Travel Writing by Cory Hanson

Victoria: The Queen of Scowls in Belfast

 

My first non-Dublin Irish travel adventure took me to Belfast, a beautiful, progressive, and sometimes still hotly contested city in Northern Ireland. The border between the Republic and “De North” is thankfully soft and mostly invisible; road signs change colors and distance markings (miles in the North, kilometers in the Republic), and suddenly every building flies a flag—either the Union Flag or the Irish Tricolor to clearly advertise the political alignment of the household.

I was a bit baffled when we walked out of the bus station in Belfast. It was so…British.  We had only left unmistakably Irish Dublin merely ninety minutes earlier—a trip short enough for daily commuters—yet it felt like we were stepping out of Paddington Station in London. No passports had been checked; no body of water had been crossed; yet we knew we were not in Kansas anymore.

The taxis were black, the post boxes were red, and strains of “God Save the Queen” could almost be heard playing softly on a loop over the noise of the traffic. We pulled out cash from an ATM—British sterling notes with a rather generous portrait of Queen Elizabeth looking grumpily out at us—and explored what we could of the city in the failing October light.

There wasn’t time to visit the Titanic museum that seems to top most Belfast checklists, but we were able to race to the runner-up landmark: Belfast City Hall…just as they were closing for the day. Sadly, we wouldn’t be able to see what I can only imagine were walls of portraits of kings and titleholders wearing red capes with fuzzy polka dot linings. We were, however, able to explore the public gardens surrounding City Hall, and the boulevards spoking out from this central city square.

We found not the official Titanic museum, but a memorial to those lost when it sank. Belfast was famous for its shipyards for a long time, and the city takes pride in its part in the building of the famous, doomed ship. (Is this because the blokes in Liverpool left their name off of the stern, leaving millions of moviegoers to assume it was only built in the city of Scousers?) I looked for the names of the few people mentioned in the movie, as best I could remember them. “I believe you may get your headlines, Mr. Ismay.”

No sign of Jack Dawson or Rose Whatever-Her-Name-Was, and the Unsinkable Molly Brown made it safely home to Denver to inspire the hit Broadway musical, so of course she wasn’t on the memorial.

Vikky Stands Tall Belfast

Vikky Stands Tall

Who was responsible for more deaths than the Titanic? Queen Victoria, who has her own large memorial nearby. Looking up at her mean sneer, I finally—finally—understood why so many recent British colonies have beef with the UK and its royal family. Holding her Orb of Power and Scepter of the Mighty—accoutrements more befitting a Dungeons and Dragons character than a real-world empress with real-life “Off with her head!” authority—Ol’ Vikky stands above her subjects, common farmers and laborers who toil at her feet. As if we didn’t understand her symbolic status from her position and relative size, she is carved from rock of (pollution-stained) white while her subjects work away in (equally pollution-stained) black. Whew! I thought. Little heavy handed with the symbolism there, aren’t we? I get it, I get it!
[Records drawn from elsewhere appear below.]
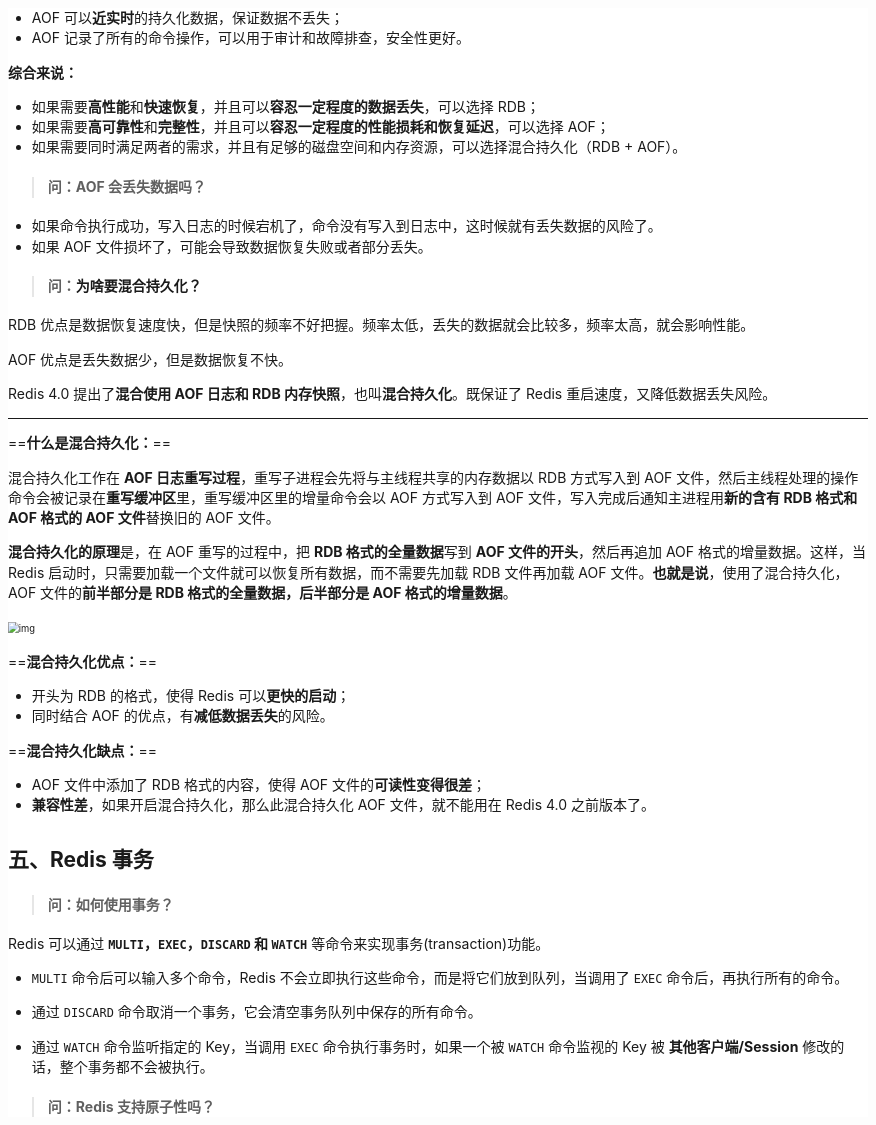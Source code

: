- AOF 可以**近实时**的持久化数据，保证数据不丢失；
- AOF 记录了所有的命令操作，可以用于审计和故障排查，安全性更好。

**综合来说：**

- 如果需要**高性能**和**快速恢复**，并且可以**容忍一定程度的数据丢失**，可以选择 RDB；
- 如果需要**高可靠性**和**完整性**，并且可以**容忍一定程度的性能损耗和恢复延迟**，可以选择 AOF；
- 如果需要同时满足两者的需求，并且有足够的磁盘空间和内存资源，可以选择混合持久化（RDB + AOF）。

> #### 问：AOF 会丢失数据吗？

- 如果命令执行成功，写入日志的时候宕机了，命令没有写入到日志中，这时候就有丢失数据的风险了。
- 如果 AOF 文件损坏了，可能会导致数据恢复失败或者部分丢失。

> #### 问：<a id="4.3">为啥要混合持久化？</a>

RDB 优点是数据恢复速度快，但是快照的频率不好把握。频率太低，丢失的数据就会比较多，频率太高，就会影响性能。

AOF 优点是丢失数据少，但是数据恢复不快。

Redis 4.0 提出了**混合使用 AOF 日志和 RDB 内存快照**，也叫**混合持久化**。既保证了 Redis 重启速度，又降低数据丢失风险。

---

==**什么是混合持久化：**==

混合持久化工作在 **AOF 日志重写过程**，重写子进程会先将与主线程共享的内存数据以 RDB 方式写入到 AOF 文件，然后主线程处理的操作命令会被记录在**重写缓冲区**里，重写缓冲区里的增量命令会以 AOF 方式写入到 AOF 文件，写入完成后通知主进程用**新的含有 RDB 格式和 AOF 格式的 AOF 文件**替换旧的 AOF 文件。

**混合持久化的原理**是，在 AOF 重写的过程中，把 **RDB 格式的全量数据**写到 **AOF 文件的开头**，然后再追加 AOF 格式的增量数据。这样，当 Redis 启动时，只需要加载一个文件就可以恢复所有数据，而不需要先加载 RDB 文件再加载 AOF 文件。**也就是说**，使用了混合持久化，AOF 文件的**前半部分是 RDB 格式的全量数据，后半部分是 AOF 格式的增量数据**。

<img src="https://chuyu-typora.oss-cn-hangzhou.aliyuncs.com/image/f67379b60d151262753fec3b817b8617.png" alt="img" style="zoom:67%;" />

==**混合持久化优点：**==

- 开头为 RDB 的格式，使得 Redis 可以**更快的启动**；
- 同时结合 AOF 的优点，有**减低数据丢失**的风险。

==**混合持久化缺点：**==

- AOF 文件中添加了 RDB 格式的内容，使得 AOF 文件的**可读性变得很差**；
- **兼容性差**，如果开启混合持久化，那么此混合持久化 AOF 文件，就不能用在 Redis 4.0 之前版本了。

## 五、Redis 事务

> #### 问：如何使用事务？

Redis 可以通过 **`MULTI`，`EXEC`，`DISCARD` 和 `WATCH`** 等命令来实现事务(transaction)功能。

- `MULTI` 命令后可以输入多个命令，Redis 不会立即执行这些命令，而是将它们放到队列，当调用了 `EXEC` 命令后，再执行所有的命令。

- 通过 `DISCARD` 命令取消一个事务，它会清空事务队列中保存的所有命令。

- 通过 `WATCH` 命令监听指定的 Key，当调用 `EXEC` 命令执行事务时，如果一个被 `WATCH` 命令监视的 Key 被 **其他客户端/Session** 修改的话，整个事务都不会被执行。

> #### 问：Redis 支持原子性吗？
With the October sun setting, the rain picking up, businesses rapidly closing, and an early start scheduled for the next day, we had to retreat from the perky, peppy frown of the Queen for whom half the world is named, but who never personally visited any of it.

If we had scheduled more time in Belfast, we may have lined up a tour of some of the more hotly-contested and sectarian neighborhoods; such tours are readily available from local taxi drivers. In light of recent world events, I’m no longer sure I would want to support the tourism of extremism, Irish or otherwise. True, I didn’t grow up in Ireland during the Troubles, but having visited other Northern Irish cities and seen segregated schools and neighborhoods—some even surrounded by tall concrete and razor wire walls like prisons, ironically called “peace walls”—I feel conflicted about rubbernecking at ignorance and hate. Frankly, I wouldn’t care to listen to either side of the story if the story involves terrorism, torture, and killing.

Queen Victoria statue, Belfast City Hall

/shudders

Or maybe I just failed my saving throw against the Cause Annoyance spell of Queen Vic’s Orb of Power.

2 Comments

  1. Amanda S. Amanda S.
    January 5, 2016    

    We had a brief stop-over in Belfast our last trip to Ireland. You have to feel kind of sorry for a city whose two main claims to fame are a ship that sank and an on-going civil war. Like you, I have no desire to do a “Troubles Tour:” it all seems horribly exploitative and kind of creepy. The day we were there was bright and full of sunshine, but Queen Victoria’s didn’t look any happier, nor did the peons groveling at her feet. I got the feeling she was holding that orb with a mind to throwing it at somebody. I can recommend Colin Broderick’s autobiography “That’s That” to get some insight into what it was like to live through The Troubles, and I’ve been enjoying Adrian McKinty’s Sean Duffy series which is set in that period.

    • January 8, 2016    

      Thanks for the feedback and the recommendation on the book! I’ll have to check that out.